Yr OP is an excellent example of the benefit in understanding the process flow before interpreting its (Area) classification within the BRC Risk  Scheme.

 

I deduce you have 2 “independent” process lines in one Production area making different Items, X and Y.

I assume the packing step for both products is done after freezing, ie a 2-stage production process.

 

If so, there is  –

 

(1) One line which results in a frozen, raw, product X

(2) One line which results in a frozen, raw, parbaked product Y

 

IMEX, from a HACCP POV, a final packed product is either raw (= NRTE) or cooked (= RTE).

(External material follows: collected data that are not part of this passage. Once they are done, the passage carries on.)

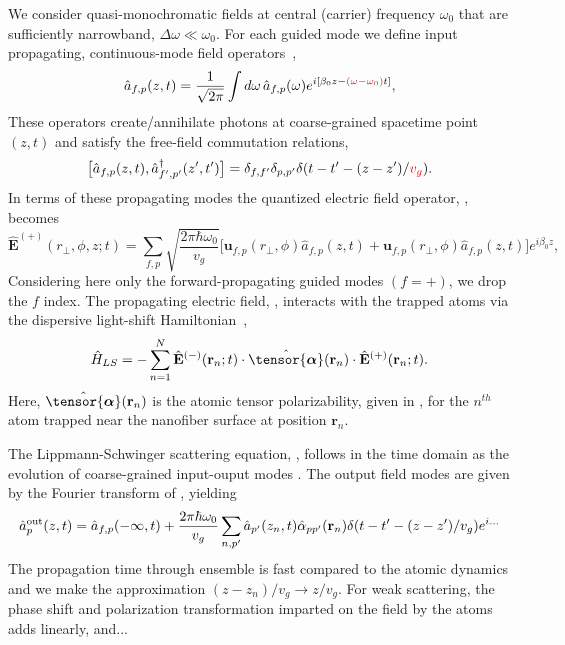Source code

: \documentclass[preprint,aps,pra,onecolumn]{revtex4-1} %
\newcommand{\poltens}{\hat{\tensor{\boldsymbol{\alpha}}}}
\newcommand{\change}[1]{{\color{RoyalBlue} #1}}
\newcommand{\comment}[1]{{\color{Maroon} #1}}
\newcommand{\error}[1]{{\color{red} #1}}
\begin{document}
We consider quasi-monochromatic fields at central (carrier) frequency $\omega_0$ that are sufficiently narrowband, $\Delta \omega \ll \omega_0$. For each guided mode we define input propagating, continuous-mode field operators~\cite{blow_continuum_1990, le_kien_correlations_2008},
	\begin{align}
		\hat{a}_{f,p}(z,t) =\frac{1}{\sqrt{2 \pi}}  \int d \omega \, \hat{a}_{f,p}(\omega) e^{i[ \beta_0 z- \comment{(\omega-\omega_0)} t ]}, 
	\end{align}
These operators create/annihilate photons at coarse-grained spacetime point $(z,t)$ and satisfy the free-field commutation relations,
	\begin{equation} \label{Eq::InputOutputCommutation}
		\big[\hat{a}_{f,p}(z,t),\hat{a}^\dag_{f',p'}(z',t')\big]=\delta_{f,f'}\delta_{p,p'}  \delta(t-t'-(z-z')/\error{v_g}).
	\end{equation}
In terms of these propagating modes the quantized electric field operator, , becomes
	\begin{equation} \label{Eq::PropagatingElectricField}
		\hat{\mathbf{E}}^{(+)}(r\!_\perp,\phi,z;t) = \sum_{f,p} \sqrt{ \frac{2 \pi \hbar \omega_0}{ v_g} } \big[ \mathbf{u}_{f,p}(r\!_\perp,\phi) \hat{a}_{f,p}(z,t) + \mathbf{u}_{f,p}(r\!_\perp,\phi) \hat{a}_{f,p}(z,t) \big] e^{i \beta_0 z},
	\end{equation}	
Considering here only the forward-propagating guided modes $(f=+)$, we  drop the $f$ index.  The propagating electric field, , interacts with the trapped atoms via the dispersive light-shift Hamiltonian~\cite{deutsch_quantum_2010,kien_dynamical_2013},
	\begin{equation} \label{Eq::LightShiftHam}
		\hat{H}_{LS} = - \sum_{n=1}^N \hat{\mathbf{E}}^{(-)}(\mathbf{r}_n ; t ) \cdot \poltens(\mbf{r}_n) \cdot \hat{\mathbf{E}}^{(+)}(\mathbf{r}_n ;t ).
	\end{equation}
Here, $\poltens(\br_n)$ is the atomic tensor polarizability, given in , for the $n^{th}$ atom trapped near the nanofiber surface at position $\mathbf{r}_n$. 

The Lippmann-Schwinger scattering equation, , follows in the time domain as the evolution of \error{coarse-grained} input-ouput modes \cite{gardiner_input_1985, fan_input-output_2010, le_kien_propagation_2014}.  The output field modes are given by the Fourier transform of , yielding \cite{le_kien_correlations_2008} \change{
	\begin{align} \label{Eq::ScatteringSolution}
		\hat{a}^{\rm out}_{p}(z,t) = \hat{a}_{f,p}(-\infty,t) + \frac{2\pi \hbar \omega_0}{v_g} \sum_{n,p'} \hat{a}_{p'}(z_n,t) \hat{\alpha}_{pp'}(\mathbf{r}_n) \delta(t-t'- (z-z')/v_g)e^{i\dots}
	\end{align} 
The propagation time through ensemble is fast compared to the atomic dynamics and we make the approximation $(z-z_n)/v_g \rightarrow z/v_g$.  For weak scattering, the phase shift and polarization transformation imparted on the field by the atoms adds linearly, and...}
\end{document}
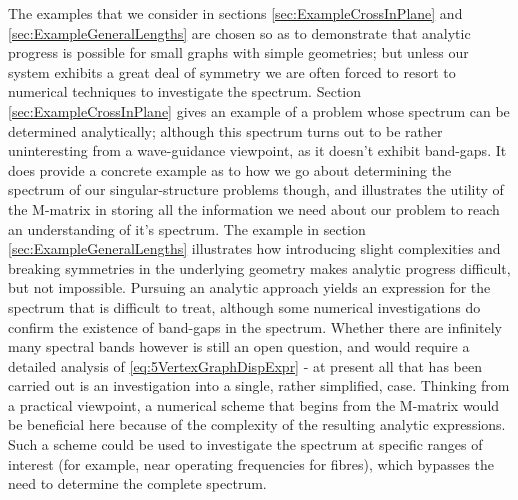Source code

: The examples that we consider in sections \ref{sec:ExampleCrossInPlane} and \ref{sec:ExampleGeneralLengths} are chosen so as to demonstrate that analytic progress is possible for small graphs with simple geometries; but unless our system exhibits a great deal of symmetry we are often forced to resort to numerical techniques to investigate the spectrum.
Section \ref{sec:ExampleCrossInPlane} gives an example of a problem whose spectrum can be determined analytically; although this spectrum turns out to be rather uninteresting from a wave-guidance viewpoint, as it doesn't exhibit band-gaps.
It does provide a concrete example as to how we go about determining the spectrum of our singular-structure problems though, and illustrates the utility of the M-matrix in storing all the information we need about our problem to reach an understanding of it's spectrum.
The example in section \ref{sec:ExampleGeneralLengths} illustrates how introducing slight complexities and breaking symmetries in the underlying geometry makes analytic progress difficult, but not impossible.
Pursuing an analytic approach yields an expression for the spectrum that is difficult to treat, although some numerical investigations do confirm the existence of band-gaps in the spectrum.
Whether there are infinitely many spectral bands however is still an open question, and would require a detailed analysis of \eqref{eq:5VertexGraphDispExpr} - at present all that has been carried out is an investigation into a single, rather simplified, case.
Thinking from a practical viewpoint, a numerical scheme that begins from the M-matrix would be beneficial here because of the complexity of the resulting analytic expressions.
Such a scheme could be used to investigate the spectrum at specific ranges of interest (for example, near operating frequencies for fibres), which bypasses the need to determine the complete spectrum. \newline

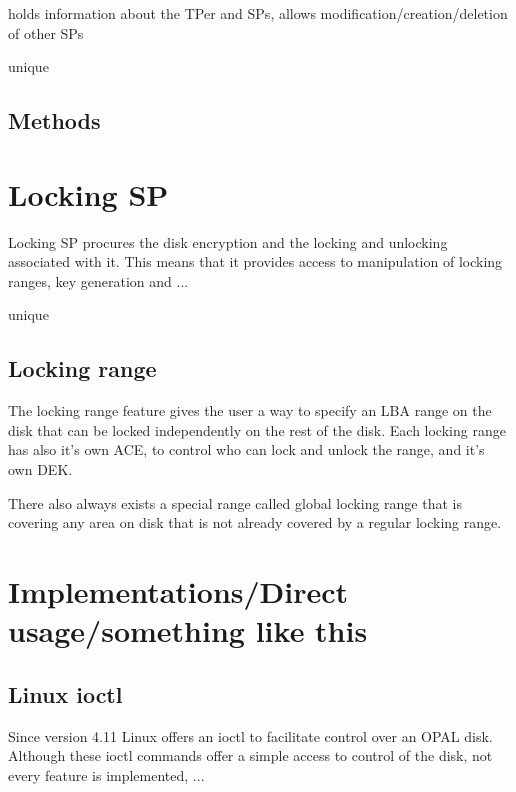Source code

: holds information about the TPer and SPs, allows modification/creation/deletion of other SPs

unique

\subsection{Methods}

\section{Locking SP}

Locking SP procures the disk encryption and the locking and unlocking associated with it. This means that it provides access to manipulation of locking ranges, key generation and ...

unique

\subsection{Locking range}

The locking range feature gives the user a way to specify an LBA range on the disk that can be locked independently on the rest of the disk. Each locking range has also it's own ACE, to control who can lock and unlock the range, and it's own DEK.

There also always exists a special range called global locking range that is covering any area on disk that is not already covered by a regular locking range.

\section{Implementations/Direct usage/something like this}


\subsection{Linux ioctl}

Since version 4.11 Linux offers an ioctl to facilitate control over an OPAL disk. Although these ioctl commands offer a simple access to control of the disk, not every feature is implemented, ...


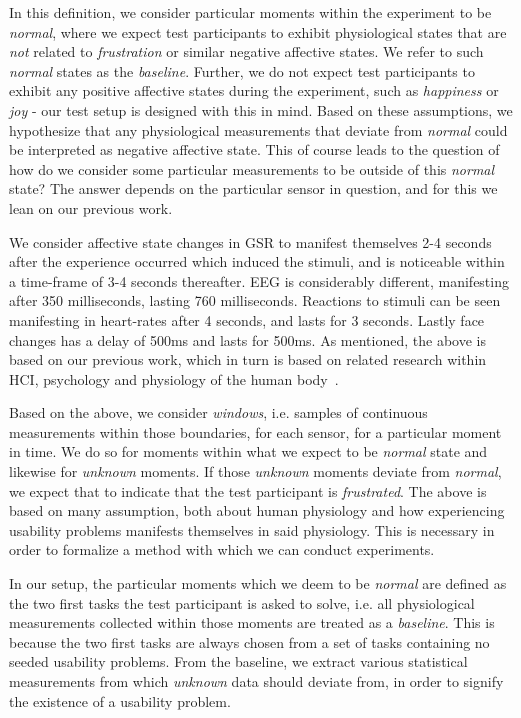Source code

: In this definition, we consider particular moments within the experiment to be \textit{normal}, where we expect test
participants to exhibit physiological states that are \textit{not} related to \textit{frustration} or similar negative
affective states. We refer to such \textit{normal} states as the \textit{baseline}. Further, we do not expect test
participants to exhibit any positive affective states during the experiment, such as \textit{happiness} or \textit{joy}
- our test setup is designed with this in mind. Based on these assumptions, we hypothesize that any physiological
measurements that deviate from \textit{normal} could be interpreted as negative affective state. This of course leads to
the question of how do we consider some particular measurements to be outside of this \textit{normal} state? The answer
depends on the particular sensor in question, and for this we lean on our previous work.

We consider affective state changes in GSR to manifest themselves 2-4 seconds after the experience occurred which
induced the stimuli, and is noticeable within a time-frame of 3-4 seconds thereafter. EEG is considerably different,
manifesting after 350 milliseconds, lasting 760 milliseconds. Reactions to stimuli can be seen manifesting in heart-rates
after 4 seconds, and lasts for 3 seconds. Lastly face changes has a delay of 500ms and lasts for 500ms. As mentioned,
the above is based on our previous work, which in turn is based on related research within HCI, psychology and
physiology of the human body~\cite{9th_semester_project}.

Based on the above, we consider \textit{windows}, i.e. samples of continuous measurements within those boundaries, for
each sensor, for a particular moment in time. We do so for moments within what we expect to be \textit{normal} state and
likewise for \textit{unknown} moments. If those \textit{unknown} moments deviate from \textit{normal}, we expect that to
indicate that the test participant is \textit{frustrated}. The above is based on many assumption, both about human
physiology and how experiencing usability problems manifests themselves in said physiology. This is necessary in order
to formalize a method with which we can conduct experiments.

In our setup, the particular moments which we deem to be \textit{normal} are defined as the two first tasks the test
participant is asked to solve, i.e. all physiological measurements collected within those moments are treated as a
\textit{baseline}. This is because the two first tasks are always chosen from a set of tasks containing no seeded
usability problems. From the baseline, we extract various statistical measurements from which \textit{unknown} data
should deviate from, in order to signify the existence of a usability problem.

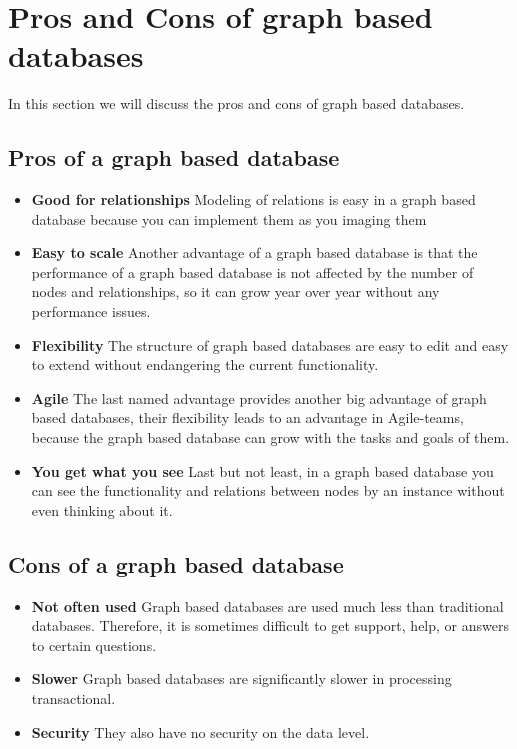 
\section{Pros and Cons of graph based databases}\label{sec:pros-and-cons-of-graph-based-databases}
In this section we will discuss the pros and cons of graph based databases.
\subsection{Pros of a graph based database}\label{subsec:pros-of-a-graph-based-database}\label{subsec:pros}
\begin{itemize}
    \item \textbf{Good for relationships} Modeling of relations is easy in a graph based database because you can implement them as you imaging them
    \item \textbf{Easy to scale} Another advantage of a graph based database is that the performance of a graph based database is not affected by the number of nodes and relationships, so it can grow year over year without any performance issues.
    \item \textbf{Flexibility} The structure of graph based databases are easy to edit and easy to extend without endangering the current functionality.
    \item \textbf{Agile} The last named advantage provides another big advantage of graph based databases, their flexibility leads to an advantage in Agile-teams, because the graph based database can grow with the tasks and goals of them.
    \item \textbf{You get what you see} Last but not least, in a graph based database you can see the functionality and relations between nodes by an instance without even thinking about it.
\end{itemize}
\subsection{Cons of a graph based database}\label{subsec:cons-of-a-graph-based-database}\label{subsec:cons}
\begin{itemize}
    \item \textbf{Not often used} Graph based databases are used much less than traditional databases. Therefore, it is sometimes difficult to get support, help, or answers to certain questions.
    \item \textbf{Slower} Graph based databases are significantly slower in processing transactional.
    \item  \textbf{Security} They also have no security on the data level.
\end{itemize}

 (I appreciate that different localities may vary in terminology, particularly (and sometimes contentiously) from a labeling POV).

 

Accordingly, it seems to me that both (Production) lines and the subsequent Packaging Operation would then  yield (FrozenYYY) for steps 1-4  in Fig 6 of BRC7, ie a “classic” Low Risk Area scenario.

 

As far as the necessity for physical separation of the lines is concerned, one possible (HACCP) reason might be due to allergenic factors. An operational reason might be due to different temperature environments.

 

Based on yr previous posts, I anticipate that your own analysis/conclusion differs from the above so perhaps you could clarify the cause(s) of such difference.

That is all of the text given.